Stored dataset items

------------

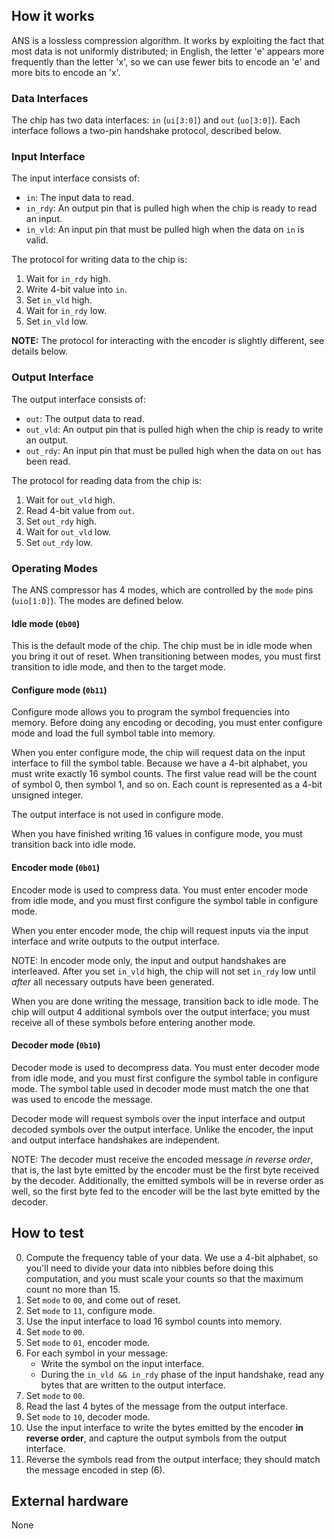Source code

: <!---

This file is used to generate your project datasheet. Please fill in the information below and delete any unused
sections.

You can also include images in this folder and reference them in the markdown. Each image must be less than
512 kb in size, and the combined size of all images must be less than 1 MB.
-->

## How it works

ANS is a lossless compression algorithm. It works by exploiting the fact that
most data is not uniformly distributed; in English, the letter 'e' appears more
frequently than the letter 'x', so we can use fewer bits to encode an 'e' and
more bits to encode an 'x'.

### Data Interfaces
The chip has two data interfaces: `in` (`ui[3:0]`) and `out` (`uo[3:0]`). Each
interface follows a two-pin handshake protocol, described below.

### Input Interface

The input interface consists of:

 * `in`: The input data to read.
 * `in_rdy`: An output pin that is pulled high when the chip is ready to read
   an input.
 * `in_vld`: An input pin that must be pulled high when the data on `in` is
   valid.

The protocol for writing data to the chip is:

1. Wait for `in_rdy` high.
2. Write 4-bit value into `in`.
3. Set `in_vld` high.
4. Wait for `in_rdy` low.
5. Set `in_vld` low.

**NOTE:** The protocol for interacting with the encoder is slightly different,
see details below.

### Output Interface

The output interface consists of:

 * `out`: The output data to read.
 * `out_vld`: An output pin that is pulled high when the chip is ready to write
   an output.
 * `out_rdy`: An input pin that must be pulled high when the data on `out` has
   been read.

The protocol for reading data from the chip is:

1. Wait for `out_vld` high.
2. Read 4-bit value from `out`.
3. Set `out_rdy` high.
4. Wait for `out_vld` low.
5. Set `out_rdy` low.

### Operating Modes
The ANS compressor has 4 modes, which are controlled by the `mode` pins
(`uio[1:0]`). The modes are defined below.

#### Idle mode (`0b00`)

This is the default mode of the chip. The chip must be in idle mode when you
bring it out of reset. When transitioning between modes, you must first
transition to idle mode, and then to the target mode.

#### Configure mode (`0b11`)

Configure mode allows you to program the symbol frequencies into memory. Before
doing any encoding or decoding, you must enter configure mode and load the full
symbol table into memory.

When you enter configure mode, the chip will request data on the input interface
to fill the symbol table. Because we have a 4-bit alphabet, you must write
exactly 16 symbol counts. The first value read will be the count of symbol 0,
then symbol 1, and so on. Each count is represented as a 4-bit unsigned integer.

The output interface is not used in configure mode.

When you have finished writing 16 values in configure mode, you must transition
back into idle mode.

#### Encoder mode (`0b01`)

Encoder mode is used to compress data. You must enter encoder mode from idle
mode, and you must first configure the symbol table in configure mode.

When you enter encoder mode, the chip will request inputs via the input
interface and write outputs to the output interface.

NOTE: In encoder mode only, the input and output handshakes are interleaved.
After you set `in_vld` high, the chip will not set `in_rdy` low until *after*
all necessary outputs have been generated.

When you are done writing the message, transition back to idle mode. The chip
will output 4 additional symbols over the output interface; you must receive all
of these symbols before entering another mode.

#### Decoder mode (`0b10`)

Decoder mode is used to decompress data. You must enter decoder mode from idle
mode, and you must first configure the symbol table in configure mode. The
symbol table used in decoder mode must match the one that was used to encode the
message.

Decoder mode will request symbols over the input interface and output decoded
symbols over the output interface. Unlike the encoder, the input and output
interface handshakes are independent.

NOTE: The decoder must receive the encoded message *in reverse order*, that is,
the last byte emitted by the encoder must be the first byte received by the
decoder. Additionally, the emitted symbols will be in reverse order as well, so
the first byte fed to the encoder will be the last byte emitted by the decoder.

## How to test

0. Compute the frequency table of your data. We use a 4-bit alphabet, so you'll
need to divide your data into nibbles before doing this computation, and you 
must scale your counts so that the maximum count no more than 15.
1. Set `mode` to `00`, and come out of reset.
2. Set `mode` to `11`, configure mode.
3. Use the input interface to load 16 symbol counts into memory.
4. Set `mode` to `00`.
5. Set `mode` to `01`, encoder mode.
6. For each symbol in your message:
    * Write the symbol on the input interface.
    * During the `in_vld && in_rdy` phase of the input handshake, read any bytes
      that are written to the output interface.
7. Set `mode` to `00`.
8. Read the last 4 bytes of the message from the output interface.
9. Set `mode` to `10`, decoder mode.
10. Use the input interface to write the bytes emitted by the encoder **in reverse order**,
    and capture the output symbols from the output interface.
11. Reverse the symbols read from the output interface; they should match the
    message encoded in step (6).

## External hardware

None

------------

Show every line from the entries above in which "writing" appears.

The protocol for writing data to the chip is:
When you have finished writing 16 values in configure mode, you must transition
When you are done writing the message, transition back to idle mode. The chip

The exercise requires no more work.